Macroslip detection and clamping force control for a metal V-belt continuously variable transmission

In this paper, a macroslip detection method is proposed for a metal V-belt continuously variable transmission, and a clamping force control strategy is suggested on the basis of a macroslip detection method. Using the rotational accelerations of the primary and secondary pulleys, the velocity of the secondary pulley and the speed ratio of the continuously variable transmission variator, observation signals are defined. The characteristics of the observation signals are investigated by simulations in a vehicle-driving environment. It is found that two observation signals became unsynchronized when macroslip occurs. Considering the oscillations of the acceleration signal and the noise from the sensors or the differentiating process, a signal-processing method for the observation signals is suggested. Based on the signal-processing results, a variable called the 'amplitude difference rate' is introduced for slip evaluation. A macroslip detection method that uses the amplitude difference rate is proposed. The effectiveness of the macroslip detection method is validated by experiments. It is found from the experiments that the proposed method can effectively detect macroslip with an acceptable time delay. In addition, a clamping force control strategy based on the macroslip detection method is developed.
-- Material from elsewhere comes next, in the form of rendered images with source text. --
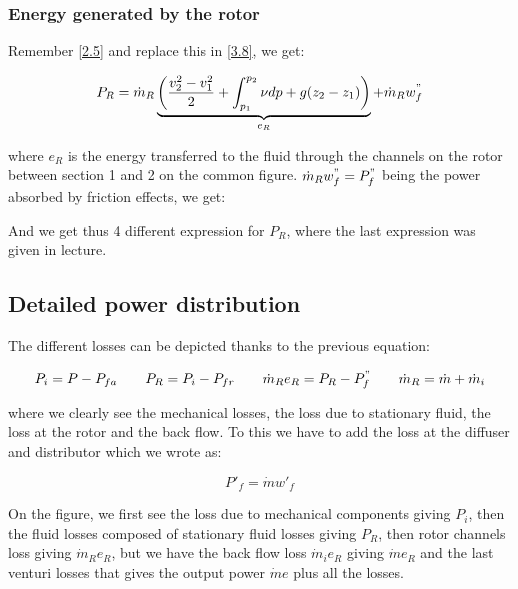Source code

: \subsubsection{Energy generated by the rotor}
Remember \eqref{2.5} and replace this in \eqref{3.8}, we get: 

\begin{equation}
P_R = \dot{m}_R \underbrace{\left( \frac{v_2 ^2 - v_1^2}{2}  + \int _{p_1}^{p_2} \nu dp + g(z_2 - z_1) \right)}_{e_R} + \dot{m} _R w^"_f
\end{equation}

where $e_R$ is the energy transferred to the fluid through the channels on the rotor between section 1 and 2 on the common figure. $\dot{m}_R w^"_f = P^"_f$ being the power absorbed by friction effects, we get: 

\begin{center}
\end{center}

And we get thus 4 different expression for $P_R$, where the last expression was given in lecture. 

\subsection{Detailed power distribution}
The different losses can be depicted thanks to the previous equation:

\begin{equation}
P_i = P-P_{fa} \qquad P_R = P_i - P_{fr} \qquad \dot{m}_Re_R = P_R - P^"_{f} \qquad \dot{m}_R = \dot{m} + \dot{m}_i
\end{equation}

where we clearly see the mechanical losses, the loss due to stationary fluid, the loss at the rotor and the back flow. To this we have to add the loss at the diffuser and distributor which we wrote as:

\begin{equation}
P'_f = \dot{m}w'_f
\end{equation}

On the figure, we first see the loss due to mechanical components giving $P_i$, then the fluid losses composed of stationary fluid losses giving $P_R$, then rotor channels loss giving $\dot{m}_Re_R$, but we have the back flow loss $\dot{m}_i e_R$ giving $\dot{m}e_R$ and the last venturi losses that gives the output power $\dot{m}e$ plus all the losses. 

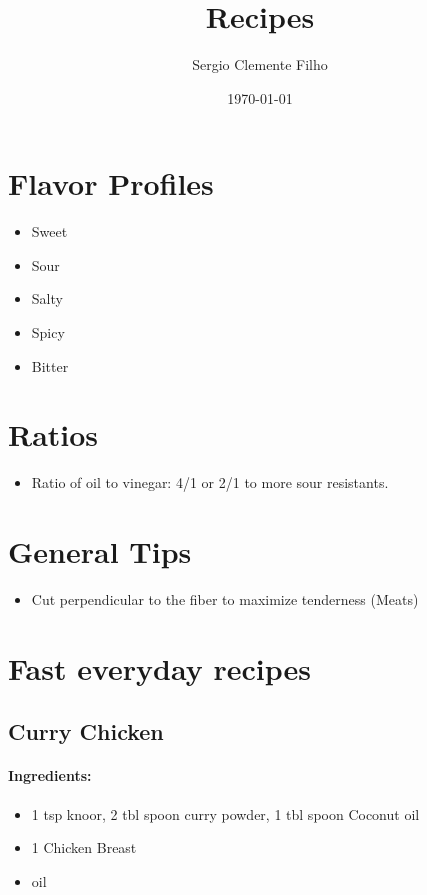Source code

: \documentclass{article}
\title{Recipes}
\author{Sergio Clemente Filho}
\date{\today}
\begin{document}
\maketitle

\newpage

\tableofcontents{}

\newpage

\section{Flavor Profiles}
\begin{itemize}
	\item Sweet
	\item Sour
	\item Salty
	\item Spicy
	\item Bitter
\end{itemize}

	\section{Ratios}
\begin{itemize}
	\item Ratio of oil to vinegar: 4/1 or 2/1 to more sour resistants.
\end{itemize}

\section{General Tips}
\begin{itemize}
	\item Cut perpendicular to the fiber to maximize tenderness (Meats)
\end{itemize}






\section{Fast everyday recipes}


\subsection{Curry Chicken}

\paragraph{Ingredients:}
\begin{itemize}
    \item 1 tsp knoor, 2 tbl spoon curry powder, 1 tbl spoon Coconut oil
    \item 1 Chicken Breast
    \item oil
\end{itemize}
\end{document}
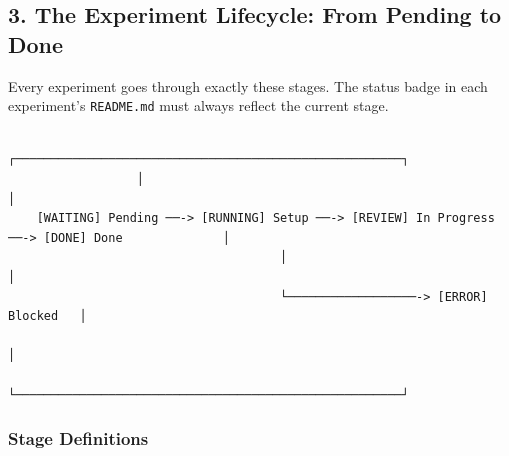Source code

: \subsection{3. The Experiment Lifecycle: From Pending to
Done}\label{the-experiment-lifecycle-from-pending-to-done}

Every experiment goes through exactly these stages. The status badge in
each experiment's \texttt{README.md} must always
reflect the current stage.

\begin{verbatim}
                  ┌──────────────────────────────────────────────────────┐
                  │                                                      │
    [WAITING] Pending ──-> [RUNNING] Setup ──-> [REVIEW] In Progress ──-> [DONE] Done              │
                                      │                                  │
                                      └──────────────────-> [ERROR] Blocked   │
                                                                         │
                  └──────────────────────────────────────────────────────┘
\end{verbatim}

\subsubsection{Stage Definitions}\label{stage-definitions}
In this strategy, the clamping force is maintained at a minimum value with a safety factor of 1 in normal driving conditions but an additional clamping force is applied when macroslip is detected. It is found from the simulation results that macroslip is eliminated by clamping force control. It is expected that the efficiency of the continuously variable transmission system can be improved by reducing the marginal clamping force using the proposed macroslip detection method and the clamping force control strategy.